* Data section:
::::

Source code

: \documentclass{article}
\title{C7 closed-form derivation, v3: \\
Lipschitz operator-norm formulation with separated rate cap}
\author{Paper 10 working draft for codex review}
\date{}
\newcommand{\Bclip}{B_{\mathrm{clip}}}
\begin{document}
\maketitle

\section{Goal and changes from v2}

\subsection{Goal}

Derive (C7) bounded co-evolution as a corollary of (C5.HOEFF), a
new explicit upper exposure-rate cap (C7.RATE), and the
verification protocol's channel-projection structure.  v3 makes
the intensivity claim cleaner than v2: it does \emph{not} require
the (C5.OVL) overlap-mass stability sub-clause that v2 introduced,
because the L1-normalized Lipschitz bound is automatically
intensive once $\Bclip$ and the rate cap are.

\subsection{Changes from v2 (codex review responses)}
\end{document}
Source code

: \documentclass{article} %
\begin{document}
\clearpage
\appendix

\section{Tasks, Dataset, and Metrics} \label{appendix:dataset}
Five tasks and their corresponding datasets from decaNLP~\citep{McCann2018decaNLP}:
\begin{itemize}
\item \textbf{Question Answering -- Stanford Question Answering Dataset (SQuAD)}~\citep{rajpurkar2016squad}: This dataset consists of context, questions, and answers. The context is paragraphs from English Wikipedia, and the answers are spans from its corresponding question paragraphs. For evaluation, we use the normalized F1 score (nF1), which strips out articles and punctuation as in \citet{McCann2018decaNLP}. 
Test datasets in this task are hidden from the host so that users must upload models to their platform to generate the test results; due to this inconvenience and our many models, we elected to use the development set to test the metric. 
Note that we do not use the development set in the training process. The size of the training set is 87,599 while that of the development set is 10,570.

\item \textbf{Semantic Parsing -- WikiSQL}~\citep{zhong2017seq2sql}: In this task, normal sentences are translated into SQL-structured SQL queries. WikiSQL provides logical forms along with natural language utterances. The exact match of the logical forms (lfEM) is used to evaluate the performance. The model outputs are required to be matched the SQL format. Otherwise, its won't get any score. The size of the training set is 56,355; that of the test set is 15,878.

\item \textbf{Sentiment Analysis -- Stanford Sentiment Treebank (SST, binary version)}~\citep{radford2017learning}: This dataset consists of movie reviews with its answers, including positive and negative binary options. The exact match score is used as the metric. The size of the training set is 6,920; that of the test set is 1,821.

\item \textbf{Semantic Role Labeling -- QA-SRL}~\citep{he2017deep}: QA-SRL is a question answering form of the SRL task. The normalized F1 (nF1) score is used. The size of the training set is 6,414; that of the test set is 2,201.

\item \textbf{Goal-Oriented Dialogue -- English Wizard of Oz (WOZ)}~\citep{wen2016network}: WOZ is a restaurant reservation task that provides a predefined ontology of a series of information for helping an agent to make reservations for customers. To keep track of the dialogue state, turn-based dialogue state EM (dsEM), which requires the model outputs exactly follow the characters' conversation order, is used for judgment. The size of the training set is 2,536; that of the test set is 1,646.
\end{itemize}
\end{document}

::::

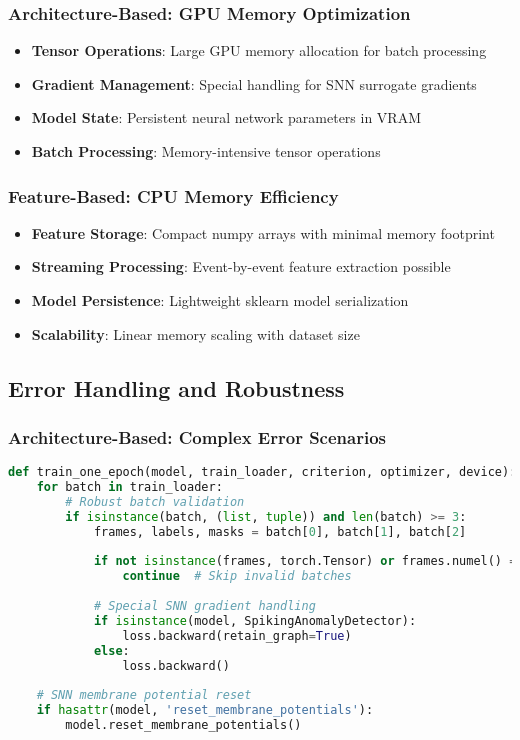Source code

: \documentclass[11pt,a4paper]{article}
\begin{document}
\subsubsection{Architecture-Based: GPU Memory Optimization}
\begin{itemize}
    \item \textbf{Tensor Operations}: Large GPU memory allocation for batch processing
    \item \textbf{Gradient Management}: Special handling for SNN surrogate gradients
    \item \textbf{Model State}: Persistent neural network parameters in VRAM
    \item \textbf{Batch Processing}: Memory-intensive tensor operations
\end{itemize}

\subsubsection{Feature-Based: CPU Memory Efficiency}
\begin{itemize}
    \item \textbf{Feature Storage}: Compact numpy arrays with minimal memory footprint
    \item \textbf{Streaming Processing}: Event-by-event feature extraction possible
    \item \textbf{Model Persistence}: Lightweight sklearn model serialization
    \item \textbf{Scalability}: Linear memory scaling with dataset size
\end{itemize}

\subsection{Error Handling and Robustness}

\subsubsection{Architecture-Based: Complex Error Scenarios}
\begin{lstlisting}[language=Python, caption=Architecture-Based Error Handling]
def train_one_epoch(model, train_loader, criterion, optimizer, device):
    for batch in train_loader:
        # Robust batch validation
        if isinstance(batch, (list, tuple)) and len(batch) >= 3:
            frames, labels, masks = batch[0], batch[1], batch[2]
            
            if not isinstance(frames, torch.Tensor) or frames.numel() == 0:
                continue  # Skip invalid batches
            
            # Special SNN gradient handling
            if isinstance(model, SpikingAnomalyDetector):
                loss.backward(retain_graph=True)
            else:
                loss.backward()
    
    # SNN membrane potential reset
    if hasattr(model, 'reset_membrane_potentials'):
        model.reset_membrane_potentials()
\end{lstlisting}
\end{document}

::::

* Assignment: All lines above from the line with "from v2 (codex" through the line with "Note that we", both included, are to be set down exactly, with nothing else.

* Task output:
\subsection{Changes from v2 (codex review responses)}
\end{document}
Source code

: \documentclass{article} %
\begin{document}
\clearpage
\appendix

\section{Tasks, Dataset, and Metrics} \label{appendix:dataset}
Five tasks and their corresponding datasets from decaNLP~\citep{McCann2018decaNLP}:
\begin{itemize}
\item \textbf{Question Answering -- Stanford Question Answering Dataset (SQuAD)}~\citep{rajpurkar2016squad}: This dataset consists of context, questions, and answers. The context is paragraphs from English Wikipedia, and the answers are spans from its corresponding question paragraphs. For evaluation, we use the normalized F1 score (nF1), which strips out articles and punctuation as in \citet{McCann2018decaNLP}. 
Test datasets in this task are hidden from the host so that users must upload models to their platform to generate the test results; due to this inconvenience and our many models, we elected to use the development set to test the metric. 
Note that we do not use the development set in the training process. The size of the training set is 87,599 while that of the development set is 10,570.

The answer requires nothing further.